A nossa primeira paragem foi nas Caldas da Raínha onde surprendemos a Hella com a especialidade dessa cidade. Ela escolheu o modelo mais pequeno que havia para por na sua mala e depois mostrar às suas amigas já na reforma! Depois démos um rápido salto a Santarém visitar a minha irmã Lila que se limitou a nos oferecer um chá, pois que, tagarela como ela era, era para ela um suplício não poder comunicar com a Hella, por questões linguísticas. Depois arrancámos a caminho de Lisboa, a nossa capital, que ela estava ansiosa de conhecer! Quando da grande descoberta de Lisboa Hella ficou encantada com todos os seus monumentos. Adorou os Gerónimos e a Torre de Belém. Com a Torre de Belém e o Monumento dos Descobrimentos foi um delírio. Especialmente a Torre de Belém! Não a comprou como recoração porque não cabia no tejadilho do carro. Teve de se contentar com uma miniatura que descobriu numa vitrina de uma papelaria ali no largo. Fez dezenas de fotos no Terreiro do Paço e ficou louca com as montras do Chiado. Tive o cuidado de evitar os Armazens do Grandela, senão teríamos de também comprar outro carro com duplo tejadilho! Depois fomos até ao Cacém ver os meus. O Cacém não a empolgou, embora tivesse achado muito bonito o edifício princepesco onde a fábrica do Zé estava instalada. Depois do Cacém, o que ela queria era ir de corrida de volta a Espanha, esse grande país com sua grand história! Falei-lhe de Isabel a Católica e dessa gloriosa época, mas aí ela não se mostrou arrebatada. Como ela queria muito conhecer Sevilha, fomos por aí abaixo, parando aqui e ali para encher o bandulho e fazer umas fotos, Ainda visitámos Alcácer do Sal, Grândola, Sines, Sagres e, depois, fui tudo a direito até Vila Real de Santo António para a travessarmos a fronteira com Espanha, numa grande pressa de chegar a Sevilha. Em Espanha, depois da bela Sevilha, visitámos Córdoba, Madrid, Saragoça, Barcelona e, depois, apanhámos uma sinuosa estrada pelos Pirinéus, serpenteando ao longo dum caprichoso rio que parecia nunca mais desaguar. Os panoramas desfrutados das janelas do carro eram um assombro! Deus criou tão bela a Natureza! Que pena se ter descuidado quando criou a natureza animal, que andam por aí comerem-se todos uns aos outros. Incluindo o Bicho Homem! Bem! Eu, como Homem, para não contrariar a minha natureza, também “comi” muitos!
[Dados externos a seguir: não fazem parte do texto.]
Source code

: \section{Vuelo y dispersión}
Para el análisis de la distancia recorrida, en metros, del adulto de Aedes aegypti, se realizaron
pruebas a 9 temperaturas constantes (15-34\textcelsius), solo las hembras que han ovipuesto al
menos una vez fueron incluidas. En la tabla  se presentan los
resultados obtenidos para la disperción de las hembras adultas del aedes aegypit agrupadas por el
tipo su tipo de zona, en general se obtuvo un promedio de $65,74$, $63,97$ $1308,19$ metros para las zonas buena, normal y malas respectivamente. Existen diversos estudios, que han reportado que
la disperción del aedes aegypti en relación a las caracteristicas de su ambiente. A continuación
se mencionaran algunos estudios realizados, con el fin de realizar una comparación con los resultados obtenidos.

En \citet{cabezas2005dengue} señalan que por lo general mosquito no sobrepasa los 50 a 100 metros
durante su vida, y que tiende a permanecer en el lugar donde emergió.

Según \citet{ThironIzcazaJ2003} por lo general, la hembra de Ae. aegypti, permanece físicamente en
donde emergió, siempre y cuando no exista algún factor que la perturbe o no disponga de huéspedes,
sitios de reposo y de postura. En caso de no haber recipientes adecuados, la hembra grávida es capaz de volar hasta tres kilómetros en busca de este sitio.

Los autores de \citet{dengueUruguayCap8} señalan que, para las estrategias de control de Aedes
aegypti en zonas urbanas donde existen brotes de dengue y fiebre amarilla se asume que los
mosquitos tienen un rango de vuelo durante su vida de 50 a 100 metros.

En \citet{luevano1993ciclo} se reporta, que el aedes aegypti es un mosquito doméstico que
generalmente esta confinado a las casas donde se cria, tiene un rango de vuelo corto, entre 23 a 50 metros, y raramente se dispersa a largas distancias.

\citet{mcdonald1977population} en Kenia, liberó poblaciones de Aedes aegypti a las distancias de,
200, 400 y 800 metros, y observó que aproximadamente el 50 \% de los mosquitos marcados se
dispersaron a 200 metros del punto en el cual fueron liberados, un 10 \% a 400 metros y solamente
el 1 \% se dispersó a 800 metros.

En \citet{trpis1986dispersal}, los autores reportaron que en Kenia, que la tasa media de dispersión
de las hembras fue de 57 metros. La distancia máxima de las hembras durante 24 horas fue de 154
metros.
Depois de termos atravessado a fronteira com a França, pernoitámos em Bourg-Madame, essa esplendorosa continuação desses magníficos Pirinéus!

Chegados a Jules Ferry tivémos que descarregar o tejadilho pela centésima e penúltima vez, pois que no dia seguinte tivémos de os acompanhar a Orly para o seu carregadíssimo regresso a essa linda cidade empoleirada no Monte Carmel, a ver o mar!